__Exercise__
From the line with "### Why It Was Skipped" through the line with "exists and works", inclusive, return each line of the data below exactly and leave the rest out.
╔══
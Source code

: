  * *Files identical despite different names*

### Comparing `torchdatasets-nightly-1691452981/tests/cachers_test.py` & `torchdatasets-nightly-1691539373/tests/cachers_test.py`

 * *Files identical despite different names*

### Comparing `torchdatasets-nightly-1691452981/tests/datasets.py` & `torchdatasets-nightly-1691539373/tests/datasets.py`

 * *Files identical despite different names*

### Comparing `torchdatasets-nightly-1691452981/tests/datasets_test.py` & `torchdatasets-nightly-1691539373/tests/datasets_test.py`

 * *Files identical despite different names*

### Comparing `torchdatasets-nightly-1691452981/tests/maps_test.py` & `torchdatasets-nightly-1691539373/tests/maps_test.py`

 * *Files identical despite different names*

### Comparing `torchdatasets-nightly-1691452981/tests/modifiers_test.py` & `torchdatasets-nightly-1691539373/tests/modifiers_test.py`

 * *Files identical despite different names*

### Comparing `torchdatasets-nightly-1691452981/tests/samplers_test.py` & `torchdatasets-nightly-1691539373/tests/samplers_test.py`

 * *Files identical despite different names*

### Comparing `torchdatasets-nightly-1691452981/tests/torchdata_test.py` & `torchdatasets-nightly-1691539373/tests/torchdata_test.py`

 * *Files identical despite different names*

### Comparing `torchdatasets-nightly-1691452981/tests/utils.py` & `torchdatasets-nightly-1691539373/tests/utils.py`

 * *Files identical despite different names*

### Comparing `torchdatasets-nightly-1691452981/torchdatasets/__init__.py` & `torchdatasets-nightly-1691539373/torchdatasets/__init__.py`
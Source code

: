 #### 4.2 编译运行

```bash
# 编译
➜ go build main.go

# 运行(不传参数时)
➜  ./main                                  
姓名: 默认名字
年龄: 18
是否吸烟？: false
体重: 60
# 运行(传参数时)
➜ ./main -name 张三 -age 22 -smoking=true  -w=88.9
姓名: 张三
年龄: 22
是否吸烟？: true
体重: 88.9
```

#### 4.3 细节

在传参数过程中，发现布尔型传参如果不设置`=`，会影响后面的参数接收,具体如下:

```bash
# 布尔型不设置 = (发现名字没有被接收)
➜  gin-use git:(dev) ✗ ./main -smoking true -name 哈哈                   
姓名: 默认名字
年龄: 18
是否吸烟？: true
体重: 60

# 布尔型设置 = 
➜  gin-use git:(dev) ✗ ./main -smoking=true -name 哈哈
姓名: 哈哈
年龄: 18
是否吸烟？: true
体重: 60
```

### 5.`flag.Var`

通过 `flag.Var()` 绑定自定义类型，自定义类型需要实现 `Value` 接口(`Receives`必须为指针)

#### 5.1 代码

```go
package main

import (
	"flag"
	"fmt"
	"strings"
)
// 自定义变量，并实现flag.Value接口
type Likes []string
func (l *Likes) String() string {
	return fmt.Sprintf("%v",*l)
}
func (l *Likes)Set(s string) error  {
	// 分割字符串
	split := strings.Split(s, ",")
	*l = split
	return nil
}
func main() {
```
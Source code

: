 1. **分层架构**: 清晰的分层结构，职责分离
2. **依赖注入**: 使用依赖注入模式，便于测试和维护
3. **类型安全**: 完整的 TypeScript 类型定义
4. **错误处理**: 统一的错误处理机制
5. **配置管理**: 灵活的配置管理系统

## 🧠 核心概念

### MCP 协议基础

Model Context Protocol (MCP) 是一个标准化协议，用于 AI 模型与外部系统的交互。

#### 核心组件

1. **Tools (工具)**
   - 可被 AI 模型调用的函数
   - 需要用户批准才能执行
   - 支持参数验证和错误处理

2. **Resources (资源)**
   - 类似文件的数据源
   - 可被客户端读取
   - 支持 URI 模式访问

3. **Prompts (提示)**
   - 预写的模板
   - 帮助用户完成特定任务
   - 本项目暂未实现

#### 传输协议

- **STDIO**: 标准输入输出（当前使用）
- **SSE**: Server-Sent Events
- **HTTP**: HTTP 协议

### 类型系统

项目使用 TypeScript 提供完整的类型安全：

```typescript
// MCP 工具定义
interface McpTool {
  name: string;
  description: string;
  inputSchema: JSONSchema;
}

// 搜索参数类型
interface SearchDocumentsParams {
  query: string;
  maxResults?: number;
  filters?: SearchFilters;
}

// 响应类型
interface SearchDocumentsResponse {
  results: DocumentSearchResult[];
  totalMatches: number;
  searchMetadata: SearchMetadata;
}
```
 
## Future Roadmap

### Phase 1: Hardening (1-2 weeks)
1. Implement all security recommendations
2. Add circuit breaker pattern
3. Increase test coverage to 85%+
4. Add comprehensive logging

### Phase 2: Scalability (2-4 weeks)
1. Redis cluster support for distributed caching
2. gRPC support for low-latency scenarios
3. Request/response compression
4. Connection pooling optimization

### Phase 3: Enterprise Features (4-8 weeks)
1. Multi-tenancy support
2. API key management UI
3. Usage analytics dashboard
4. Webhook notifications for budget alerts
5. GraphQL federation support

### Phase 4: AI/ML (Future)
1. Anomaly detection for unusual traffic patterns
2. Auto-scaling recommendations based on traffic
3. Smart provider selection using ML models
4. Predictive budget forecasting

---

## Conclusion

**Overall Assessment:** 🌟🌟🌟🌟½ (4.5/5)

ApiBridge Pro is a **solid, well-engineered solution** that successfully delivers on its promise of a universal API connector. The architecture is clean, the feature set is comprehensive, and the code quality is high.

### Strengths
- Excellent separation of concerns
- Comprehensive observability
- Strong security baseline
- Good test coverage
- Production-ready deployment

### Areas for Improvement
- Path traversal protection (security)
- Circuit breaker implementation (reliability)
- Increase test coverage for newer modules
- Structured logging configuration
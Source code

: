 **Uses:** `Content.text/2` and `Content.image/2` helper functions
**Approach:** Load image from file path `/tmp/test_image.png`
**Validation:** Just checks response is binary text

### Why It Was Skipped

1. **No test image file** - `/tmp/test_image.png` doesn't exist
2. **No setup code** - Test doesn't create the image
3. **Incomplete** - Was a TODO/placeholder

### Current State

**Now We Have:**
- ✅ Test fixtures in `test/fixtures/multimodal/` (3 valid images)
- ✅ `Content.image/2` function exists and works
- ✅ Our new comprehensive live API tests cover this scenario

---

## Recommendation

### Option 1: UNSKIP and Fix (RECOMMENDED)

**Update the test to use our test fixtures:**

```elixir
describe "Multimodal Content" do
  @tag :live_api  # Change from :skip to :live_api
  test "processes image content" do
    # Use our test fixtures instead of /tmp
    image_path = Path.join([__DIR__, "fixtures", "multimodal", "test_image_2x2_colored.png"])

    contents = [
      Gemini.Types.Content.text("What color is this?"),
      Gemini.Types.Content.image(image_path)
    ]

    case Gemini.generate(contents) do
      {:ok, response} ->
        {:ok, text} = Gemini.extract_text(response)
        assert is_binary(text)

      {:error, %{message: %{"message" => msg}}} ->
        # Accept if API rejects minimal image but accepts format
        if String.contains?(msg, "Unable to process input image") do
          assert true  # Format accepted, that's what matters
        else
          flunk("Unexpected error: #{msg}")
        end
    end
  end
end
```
╚══
__Reply to the exercise__
### Why It Was Skipped

1. **No test image file** - `/tmp/test_image.png` doesn't exist
2. **No setup code** - Test doesn't create the image
3. **Incomplete** - Was a TODO/placeholder

### Current State

**Now We Have:**
- ✅ Test fixtures in `test/fixtures/multimodal/` (3 valid images)
- ✅ `Content.image/2` function exists and works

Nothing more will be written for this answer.